- **PROBLEM DETAILS**:
Please write out all of the data below exactly, without including the pictures.

════════

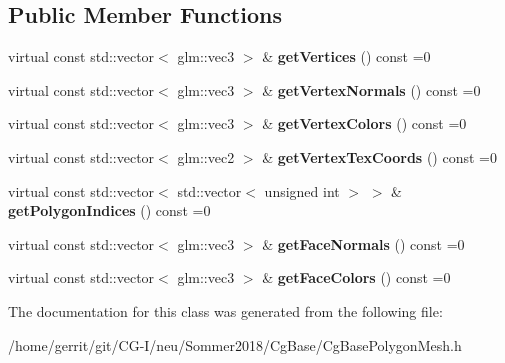 \subsection*{Public Member Functions}
\begin{DoxyCompactItemize}
\item 
\mbox{\label{class_cg_base_polygon_mesh_aebb5f90bcf96b3bd5b914592f93b35d0}} 
virtual const std\+::vector$<$ glm\+::vec3 $>$ \& {\bfseries get\+Vertices} () const =0
\item 
\mbox{\label{class_cg_base_polygon_mesh_acb2353e87758787bea7a000a43af1090}} 
virtual const std\+::vector$<$ glm\+::vec3 $>$ \& {\bfseries get\+Vertex\+Normals} () const =0
\item 
\mbox{\label{class_cg_base_polygon_mesh_accf6f440a84487521898bac05f89c0be}} 
virtual const std\+::vector$<$ glm\+::vec3 $>$ \& {\bfseries get\+Vertex\+Colors} () const =0
\item 
\mbox{\label{class_cg_base_polygon_mesh_a438a43839f5769dd75f77a4e9c3979a5}} 
virtual const std\+::vector$<$ glm\+::vec2 $>$ \& {\bfseries get\+Vertex\+Tex\+Coords} () const =0
\item 
\mbox{\label{class_cg_base_polygon_mesh_a7263c8e3e24ab6d704752f1a31cca828}} 
virtual const std\+::vector$<$ std\+::vector$<$ unsigned int $>$ $>$ \& {\bfseries get\+Polygon\+Indices} () const =0
\item 
\mbox{\label{class_cg_base_polygon_mesh_a716812ae1c8e94325ac2b5e3b7ee367f}} 
virtual const std\+::vector$<$ glm\+::vec3 $>$ \& {\bfseries get\+Face\+Normals} () const =0
\item 
\mbox{\label{class_cg_base_polygon_mesh_a6121b4b8229452e312d823b5c6fd2c05}} 
virtual const std\+::vector$<$ glm\+::vec3 $>$ \& {\bfseries get\+Face\+Colors} () const =0
\end{DoxyCompactItemize}


The documentation for this class was generated from the following file\+:\begin{DoxyCompactItemize}
\item 
/home/gerrit/git/\+C\+G-\/\+I/neu/\+Sommer2018/\+Cg\+Base/Cg\+Base\+Polygon\+Mesh.\+h\end{DoxyCompactItemize}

════════

- **EXPECTED ANSWER**:
 \subsection*{Public Member Functions}
\begin{DoxyCompactItemize}
\item 
\mbox{\label{class_cg_base_polygon_mesh_aebb5f90bcf96b3bd5b914592f93b35d0}} 
virtual const std\+::vector$<$ glm\+::vec3 $>$ \& {\bfseries get\+Vertices} () const =0
\item 
\mbox{\label{class_cg_base_polygon_mesh_acb2353e87758787bea7a000a43af1090}} 
virtual const std\+::vector$<$ glm\+::vec3 $>$ \& {\bfseries get\+Vertex\+Normals} () const =0
\item 
\mbox{\label{class_cg_base_polygon_mesh_accf6f440a84487521898bac05f89c0be}} 
virtual const std\+::vector$<$ glm\+::vec3 $>$ \& {\bfseries get\+Vertex\+Colors} () const =0
\item 
\mbox{\label{class_cg_base_polygon_mesh_a438a43839f5769dd75f77a4e9c3979a5}} 
virtual const std\+::vector$<$ glm\+::vec2 $>$ \& {\bfseries get\+Vertex\+Tex\+Coords} () const =0
\item 
\mbox{\label{class_cg_base_polygon_mesh_a7263c8e3e24ab6d704752f1a31cca828}} 
virtual const std\+::vector$<$ std\+::vector$<$ unsigned int $>$ $>$ \& {\bfseries get\+Polygon\+Indices} () const =0
\item 
\mbox{\label{class_cg_base_polygon_mesh_a716812ae1c8e94325ac2b5e3b7ee367f}} 
virtual const std\+::vector$<$ glm\+::vec3 $>$ \& {\bfseries get\+Face\+Normals} () const =0
\item 
\mbox{\label{class_cg_base_polygon_mesh_a6121b4b8229452e312d823b5c6fd2c05}} 
virtual const std\+::vector$<$ glm\+::vec3 $>$ \& {\bfseries get\+Face\+Colors} () const =0
\end{DoxyCompactItemize}


The documentation for this class was generated from the following file\+:\begin{DoxyCompactItemize}
\item 
/home/gerrit/git/\+C\+G-\/\+I/neu/\+Sommer2018/\+Cg\+Base/Cg\+Base\+Polygon\+Mesh.\+h\end{DoxyCompactItemize}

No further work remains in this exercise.